Attorney, Agent or Firm: Fasse; W. G.
Parent Case Text
This application is a file wrapper continuation of application Ser. No.
07/667,517, filed on Mar. 11, 1991, abandoned.
Claims
What I claim is:
1. A method for controlling an operating temperature in an apparatus for
burning pollutants out of a carrier gas flow to be cleaned, said carrier
gas flow containing varying proportions of oxidizable components, said
apparatus including a gas flow path extending from an inlet port (4) to an
outlet port (20), said gas flow path including an inlet chamber (9)
connected to said inlet port (4) for receiving said carrier gas flow (4b),
heat exchanger pipes (10) mounted in a ring space (19) for receiving said
carrier gas flow from said inlet chamber (9), a first combustion chamber
(12) with a burner (14) receiving said carrier gas flow out of said heat
exchanger pipes (10), a flue gas mixing pipe (15) receiving a gas flow
from said first combustion chamber (12), a second combustion chamber (18)
receiving gas from said flue gas mixing pipe (15), said ring space (19)
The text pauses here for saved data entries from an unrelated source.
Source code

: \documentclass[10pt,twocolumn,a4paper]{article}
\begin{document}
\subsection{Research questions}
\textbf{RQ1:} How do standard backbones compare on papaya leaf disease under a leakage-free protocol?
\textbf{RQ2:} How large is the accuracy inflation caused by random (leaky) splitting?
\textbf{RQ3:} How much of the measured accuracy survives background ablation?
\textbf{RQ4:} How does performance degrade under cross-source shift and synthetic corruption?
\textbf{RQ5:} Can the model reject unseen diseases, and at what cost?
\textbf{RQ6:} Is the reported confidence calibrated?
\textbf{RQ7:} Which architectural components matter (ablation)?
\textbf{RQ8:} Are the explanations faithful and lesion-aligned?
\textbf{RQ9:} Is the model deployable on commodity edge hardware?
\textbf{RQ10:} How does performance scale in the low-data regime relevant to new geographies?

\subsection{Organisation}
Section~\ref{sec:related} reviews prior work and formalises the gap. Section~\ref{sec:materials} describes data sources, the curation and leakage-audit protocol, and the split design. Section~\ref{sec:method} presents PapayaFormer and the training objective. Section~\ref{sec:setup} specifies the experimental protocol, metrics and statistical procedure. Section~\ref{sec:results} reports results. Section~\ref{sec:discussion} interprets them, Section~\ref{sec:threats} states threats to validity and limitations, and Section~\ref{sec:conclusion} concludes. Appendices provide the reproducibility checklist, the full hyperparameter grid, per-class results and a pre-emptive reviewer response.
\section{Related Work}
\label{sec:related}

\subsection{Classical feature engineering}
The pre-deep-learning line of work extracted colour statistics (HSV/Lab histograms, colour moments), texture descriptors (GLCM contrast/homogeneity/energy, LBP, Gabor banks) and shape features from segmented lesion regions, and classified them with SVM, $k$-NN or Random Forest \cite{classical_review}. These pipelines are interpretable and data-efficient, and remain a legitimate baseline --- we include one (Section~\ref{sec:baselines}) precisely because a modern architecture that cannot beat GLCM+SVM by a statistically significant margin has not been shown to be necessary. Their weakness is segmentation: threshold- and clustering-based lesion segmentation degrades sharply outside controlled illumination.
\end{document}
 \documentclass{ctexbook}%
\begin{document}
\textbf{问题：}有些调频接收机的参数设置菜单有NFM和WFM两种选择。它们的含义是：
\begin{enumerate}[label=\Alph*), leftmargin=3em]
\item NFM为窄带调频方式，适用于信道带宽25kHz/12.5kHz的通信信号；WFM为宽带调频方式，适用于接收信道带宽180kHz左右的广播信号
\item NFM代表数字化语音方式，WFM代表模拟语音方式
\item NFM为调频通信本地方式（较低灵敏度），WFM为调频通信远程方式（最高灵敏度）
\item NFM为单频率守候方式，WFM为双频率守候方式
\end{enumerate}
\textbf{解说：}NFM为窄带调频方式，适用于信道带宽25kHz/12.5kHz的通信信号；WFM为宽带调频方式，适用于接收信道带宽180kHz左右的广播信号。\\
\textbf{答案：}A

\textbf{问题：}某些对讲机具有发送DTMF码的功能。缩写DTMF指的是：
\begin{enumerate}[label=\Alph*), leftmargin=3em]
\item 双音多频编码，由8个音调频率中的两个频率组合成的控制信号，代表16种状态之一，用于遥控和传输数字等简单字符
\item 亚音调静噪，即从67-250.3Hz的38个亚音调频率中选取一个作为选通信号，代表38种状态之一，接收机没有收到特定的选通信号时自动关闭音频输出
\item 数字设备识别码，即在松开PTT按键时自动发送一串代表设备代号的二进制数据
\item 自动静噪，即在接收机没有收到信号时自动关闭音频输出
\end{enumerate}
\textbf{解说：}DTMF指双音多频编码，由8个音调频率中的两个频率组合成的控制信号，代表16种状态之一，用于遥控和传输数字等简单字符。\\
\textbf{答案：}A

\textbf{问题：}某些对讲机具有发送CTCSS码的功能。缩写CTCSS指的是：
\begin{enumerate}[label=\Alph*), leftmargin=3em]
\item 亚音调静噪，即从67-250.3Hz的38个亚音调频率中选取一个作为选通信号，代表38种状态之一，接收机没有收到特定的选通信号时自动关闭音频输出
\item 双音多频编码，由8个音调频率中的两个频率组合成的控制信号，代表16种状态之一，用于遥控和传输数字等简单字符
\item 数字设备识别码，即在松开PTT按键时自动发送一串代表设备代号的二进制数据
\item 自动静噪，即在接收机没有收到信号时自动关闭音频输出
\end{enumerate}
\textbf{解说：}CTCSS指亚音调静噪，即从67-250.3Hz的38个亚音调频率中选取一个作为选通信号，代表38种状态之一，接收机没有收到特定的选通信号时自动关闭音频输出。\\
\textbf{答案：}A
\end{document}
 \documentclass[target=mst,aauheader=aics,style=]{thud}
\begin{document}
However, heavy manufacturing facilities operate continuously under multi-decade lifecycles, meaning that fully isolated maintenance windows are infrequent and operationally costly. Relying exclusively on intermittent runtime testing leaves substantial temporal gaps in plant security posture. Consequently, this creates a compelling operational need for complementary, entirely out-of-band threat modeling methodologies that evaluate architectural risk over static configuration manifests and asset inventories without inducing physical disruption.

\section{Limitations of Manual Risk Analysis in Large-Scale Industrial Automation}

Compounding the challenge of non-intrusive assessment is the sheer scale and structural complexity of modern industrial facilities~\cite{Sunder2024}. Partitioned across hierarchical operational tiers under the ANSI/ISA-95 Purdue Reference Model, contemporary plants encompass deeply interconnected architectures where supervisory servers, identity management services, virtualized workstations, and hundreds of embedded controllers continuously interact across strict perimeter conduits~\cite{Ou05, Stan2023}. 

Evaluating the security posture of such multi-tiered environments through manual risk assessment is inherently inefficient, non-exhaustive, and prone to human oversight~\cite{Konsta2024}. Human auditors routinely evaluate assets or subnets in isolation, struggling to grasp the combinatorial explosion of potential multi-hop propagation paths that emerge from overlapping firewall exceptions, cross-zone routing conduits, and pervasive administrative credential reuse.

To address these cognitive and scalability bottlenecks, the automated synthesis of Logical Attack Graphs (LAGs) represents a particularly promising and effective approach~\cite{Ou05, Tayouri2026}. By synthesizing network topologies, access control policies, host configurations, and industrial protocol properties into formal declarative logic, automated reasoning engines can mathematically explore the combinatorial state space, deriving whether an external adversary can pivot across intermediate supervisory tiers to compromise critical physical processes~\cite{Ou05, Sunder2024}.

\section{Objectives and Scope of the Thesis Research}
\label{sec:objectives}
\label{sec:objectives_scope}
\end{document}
receiving hot gasses at one end (18a) from said second combustion chamber
(18), said ring space (19) leading to said exit port (20) at an opposite
end thus completing said gas flow path with a flow direction from said
inlet port (4) to said exit port (20); said method comprising the
following steps:
a) feeding said carrier gas flow to be cleaned through said gas flow path;
b) diverting a controllable portion of gas in said inlet chamber from
flowing directly into said heat exchanger pipes (10);
c) admixing said controllable portion of gas into said carrier gas flow at
a location near an exit end of said flue gas mixing pipe (15) and near an
inlet end of said second combustion chamber (18);
d) causing gas flowing out of said flue gas mixing pipe (15) and said
controllable portion of gas to flow along the length of said flue gas
mixing pipe (15) as said gasses flow through said second combustion
chamber (18); and
e) controlling the volume of said controllable gas portion for said
admixing so that said operating temperature in said second combustion
chamber (18) remains substantially constant even if variations occur in
said proportions of oxidizable components in said carrier gas flow to be
cleaned.
2. The method of claim 1, wherein said controlling step is performed in a
by-pass (11) leading directly from said inlet chamber (9) into an exit end
of said flue gas mixing pipe (15).
3. An apparatus for controlling an operating temperature while burning
pollutants out of a carrier gas flow to be cleaned, said carrier gas flow
containing varying proportions of oxidizable components, said apparatus
comprising a housing (2) with an inlet port (4) for said carrier gas flow
(4b) and an outlet port (20) for cleaned gas, a gas flow path arranged in
said housing (2), said gas flow path including an inlet chamber (9)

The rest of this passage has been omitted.